I received the following email from Rob Chau of the Harringay Traders last night. Rob is the guy making the running with the plans for the forthcoming Mayor's Fund money that will be spent in Harringay.
As part of the Outer London Fund Round 1 actions, we are now going to replace the centre bridge banners even if only for a short period (Dec). This has presented us with an opportunityl. We want to put forward a message about all the OLF regeneration that is coming to Green Lanes. The idea is to design a much improved banner, until all the ads are out of commitment, and before Round 2 work starts.
Q. do you have any specific notion of what you would like to see up there?
I am meeting the graphics designers on Thurs, hopefully we can move collectively on this which needs to be confirmed before end of March!
Sorry it's short notice, GLA only gave us the green light on the funding today!
Tags for Forum Posts: harringay banner, harringay bridge, harringay name, harringay regeneration 2012-13, outer london fund
turn the bridge into an art installation...invite a different artist every six months to turn it into something different that people will travel miles to see, and hopefully nip in to the local shops whilst they are here.
especially in the winter months, imagine the spectacular effects you could do with lighting and projections.
the last thing we need is another birdsh*t stained, uninspired banner with the word 'harringay' printed on it
Lots of ideas but shouldn't we/they/us all together decide what is the aim of having a banner in the first place? To cover up a horrible bridge? To inform people of something? To attract tourists? To get people to pop into local shops? To get car drivers to stop and park somewhere to have a look around?
All of these? Only with clear objectives can the banner be completed in my view.
I would go for the suggestion that whatever is there in the end should be in English- we cannot put all the 150 languages of Harringay on one banner and having a few as we have now is divisive. And it should cover the whole bridge properly.
And do we have to stick with Harringay Green Lanes?
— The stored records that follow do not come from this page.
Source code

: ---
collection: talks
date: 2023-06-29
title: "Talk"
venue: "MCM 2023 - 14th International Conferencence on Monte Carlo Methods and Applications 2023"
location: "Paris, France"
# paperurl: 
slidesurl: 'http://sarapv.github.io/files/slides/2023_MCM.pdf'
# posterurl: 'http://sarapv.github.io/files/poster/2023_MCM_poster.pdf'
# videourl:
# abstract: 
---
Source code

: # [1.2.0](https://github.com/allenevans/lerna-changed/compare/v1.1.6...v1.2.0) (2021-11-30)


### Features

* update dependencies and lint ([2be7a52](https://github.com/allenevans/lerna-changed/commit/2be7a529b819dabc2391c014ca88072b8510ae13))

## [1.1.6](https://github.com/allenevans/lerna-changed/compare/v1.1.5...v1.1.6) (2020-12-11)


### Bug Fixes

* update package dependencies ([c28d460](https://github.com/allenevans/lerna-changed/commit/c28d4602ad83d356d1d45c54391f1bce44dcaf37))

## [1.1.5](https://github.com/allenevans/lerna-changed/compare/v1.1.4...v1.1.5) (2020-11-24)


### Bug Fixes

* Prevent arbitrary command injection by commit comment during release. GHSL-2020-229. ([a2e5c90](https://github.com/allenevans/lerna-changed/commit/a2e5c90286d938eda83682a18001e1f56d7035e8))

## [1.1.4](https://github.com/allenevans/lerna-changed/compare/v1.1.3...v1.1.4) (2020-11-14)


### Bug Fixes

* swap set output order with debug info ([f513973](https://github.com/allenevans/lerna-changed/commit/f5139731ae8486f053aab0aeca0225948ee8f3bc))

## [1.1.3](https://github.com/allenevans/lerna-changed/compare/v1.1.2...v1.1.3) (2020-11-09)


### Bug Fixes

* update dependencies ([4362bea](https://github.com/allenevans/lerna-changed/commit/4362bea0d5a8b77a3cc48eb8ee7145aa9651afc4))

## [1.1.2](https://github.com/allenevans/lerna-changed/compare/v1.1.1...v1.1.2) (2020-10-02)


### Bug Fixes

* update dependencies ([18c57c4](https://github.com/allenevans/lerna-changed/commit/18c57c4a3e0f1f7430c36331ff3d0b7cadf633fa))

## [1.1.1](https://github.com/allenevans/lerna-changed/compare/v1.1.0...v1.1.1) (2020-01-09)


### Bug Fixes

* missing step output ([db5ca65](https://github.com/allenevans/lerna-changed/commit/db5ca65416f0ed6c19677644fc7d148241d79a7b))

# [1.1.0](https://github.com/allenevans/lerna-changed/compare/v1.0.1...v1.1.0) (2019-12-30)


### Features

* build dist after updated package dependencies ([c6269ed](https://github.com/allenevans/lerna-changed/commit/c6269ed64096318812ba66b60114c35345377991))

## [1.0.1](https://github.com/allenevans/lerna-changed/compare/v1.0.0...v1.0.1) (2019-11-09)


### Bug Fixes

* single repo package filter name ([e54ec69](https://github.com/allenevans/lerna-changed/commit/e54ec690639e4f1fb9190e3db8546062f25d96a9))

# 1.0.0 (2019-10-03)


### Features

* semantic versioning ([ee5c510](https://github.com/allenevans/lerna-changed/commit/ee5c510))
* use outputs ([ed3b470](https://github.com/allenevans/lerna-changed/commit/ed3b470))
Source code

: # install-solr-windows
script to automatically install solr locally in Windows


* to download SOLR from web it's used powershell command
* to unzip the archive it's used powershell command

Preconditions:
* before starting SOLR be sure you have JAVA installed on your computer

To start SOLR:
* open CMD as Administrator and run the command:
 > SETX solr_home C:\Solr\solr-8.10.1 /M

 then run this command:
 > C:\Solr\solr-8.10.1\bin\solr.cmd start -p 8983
I thought if we were promoting Grand Parade and its shops and restaurants why not Welcome To Grand Parade Harringay...great food and shopping
If we promoting Harringay as an area to live in, I don't think a banner is the right medium. And we should avoid making cliched statements about change or regeneration. We get enough of that in Haringey People.
The more I think about it the more I feel the banners should be removed and the bridge be left alone and untouched by any one until the time comes to properly restore it with the OLF money. That way money will be saved and the final transformation of the bridge will be so much better.
Yes, agree that if there's a banner that it should be in English only. It seems to me that one of the problems of adding multiple languages is, where do you draw the line? If in addition to language A, we add language B, then why not language C? And if C, why not D, and so on.
It would be highly inclusive to add say 10 languages, but that would be a clutter and the primary message would be lost.
I agree with Ruth - the first question should be - " What is it for ? "
THEN decide what to put on it if there has to be a banner at all.
last time this came up, quite a few people said please no banner. Was that submitted as a sugestion ?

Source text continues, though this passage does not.